Going back home
For millions of refugees around the world, going home remains the strongest hope of finding an end to exile. A voluntary return in safety and dignity marks the successful end to their trauma.
Voluntary repatriation is one of the three durable solutions that may end a person’s plight. However, voluntary return can only take place in safety, dignity and as a sustainable solution. It needs the full commitment of the country of origin to help in reintegrating its own people. It also needs the continuing support of the international community during the crucial post-conflict phase to ensure that those who make the brave decision to go home can rebuild their lives in a stable environment. Furthermore, it needs to be guaranteed that those who decided upon return, made a free and informed decision.

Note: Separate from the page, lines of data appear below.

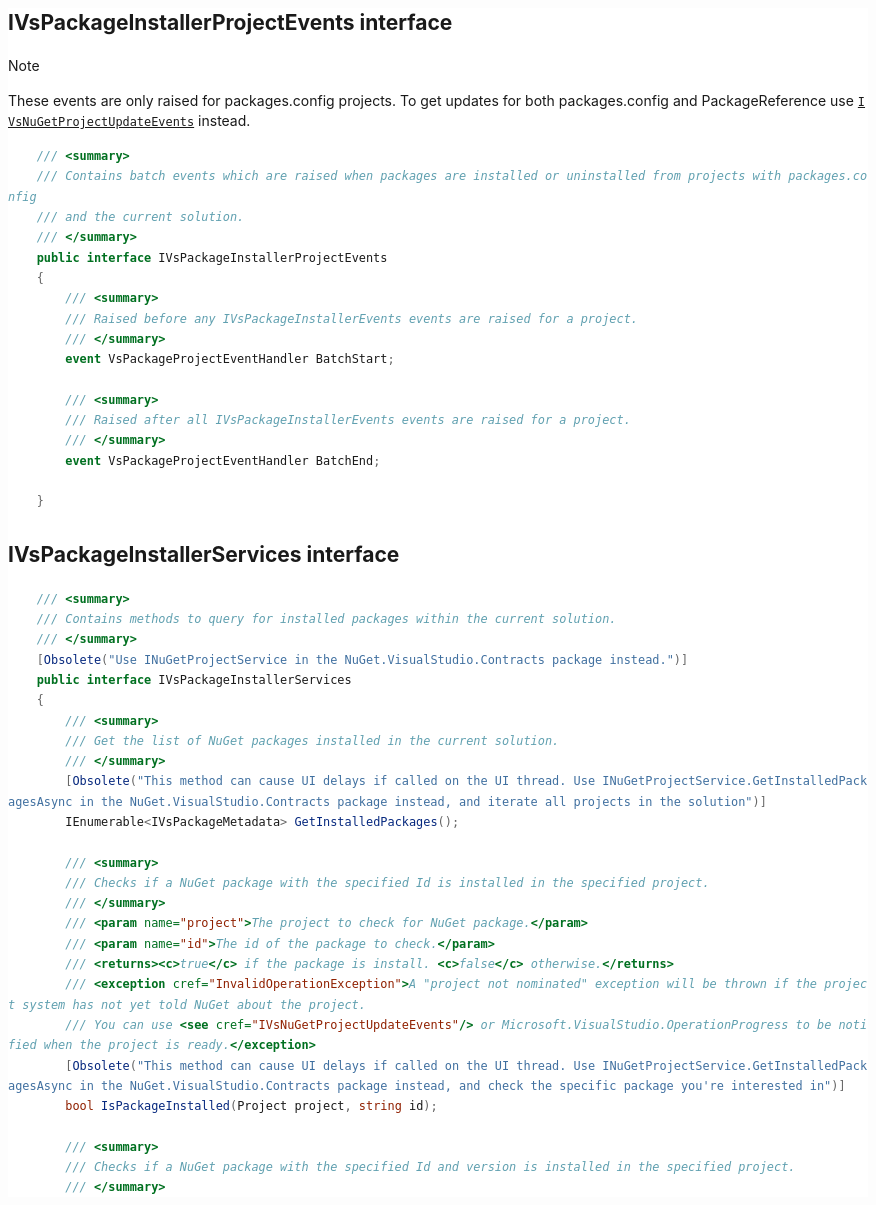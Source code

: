 ## IVsPackageInstallerProjectEvents interface

> [!Note]
> These events are only raised for packages.config projects. To get updates for both packages.config and PackageReference use [`IVsNuGetProjectUpdateEvents`](#ivsnugetprojectupdateevents-interface) instead.

```cs
    /// <summary>
    /// Contains batch events which are raised when packages are installed or uninstalled from projects with packages.config
    /// and the current solution.
    /// </summary>
    public interface IVsPackageInstallerProjectEvents
    {
        /// <summary>
        /// Raised before any IVsPackageInstallerEvents events are raised for a project.
        /// </summary>
        event VsPackageProjectEventHandler BatchStart;

        /// <summary>
        /// Raised after all IVsPackageInstallerEvents events are raised for a project.
        /// </summary>
        event VsPackageProjectEventHandler BatchEnd;

    }
```

## IVsPackageInstallerServices interface

```cs
    /// <summary>
    /// Contains methods to query for installed packages within the current solution.
    /// </summary>
    [Obsolete("Use INuGetProjectService in the NuGet.VisualStudio.Contracts package instead.")]
    public interface IVsPackageInstallerServices
    {
        /// <summary>
        /// Get the list of NuGet packages installed in the current solution.
        /// </summary>
        [Obsolete("This method can cause UI delays if called on the UI thread. Use INuGetProjectService.GetInstalledPackagesAsync in the NuGet.VisualStudio.Contracts package instead, and iterate all projects in the solution")]
        IEnumerable<IVsPackageMetadata> GetInstalledPackages();

        /// <summary>
        /// Checks if a NuGet package with the specified Id is installed in the specified project.
        /// </summary>
        /// <param name="project">The project to check for NuGet package.</param>
        /// <param name="id">The id of the package to check.</param>
        /// <returns><c>true</c> if the package is install. <c>false</c> otherwise.</returns>
        /// <exception cref="InvalidOperationException">A "project not nominated" exception will be thrown if the project system has not yet told NuGet about the project.
        /// You can use <see cref="IVsNuGetProjectUpdateEvents"/> or Microsoft.VisualStudio.OperationProgress to be notified when the project is ready.</exception>
        [Obsolete("This method can cause UI delays if called on the UI thread. Use INuGetProjectService.GetInstalledPackagesAsync in the NuGet.VisualStudio.Contracts package instead, and check the specific package you're interested in")]
        bool IsPackageInstalled(Project project, string id);

        /// <summary>
        /// Checks if a NuGet package with the specified Id and version is installed in the specified project.
        /// </summary>
```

The UN Refugee Agency UNHCR promotes and facilitates voluntary repatriation through various means, including organizing “go-and-see” visits for refugees, compiling updated information on their country and region of origin, engaging in peace and reconciliation activities, promoting housing and property restitution and providing return assistance and legal aid to returnees.
Over the years, UNHCR has managed numerous large-scale voluntary repatriation programmes that brought many millions of refugees home. In Afghanistan alone, some five million refugees have returned with UNHCR assistance since 2002. UNHCR also assists with many small-scale and individual repatriations on a routine basis, monitoring the reintegration to ensure the return was a durable solution.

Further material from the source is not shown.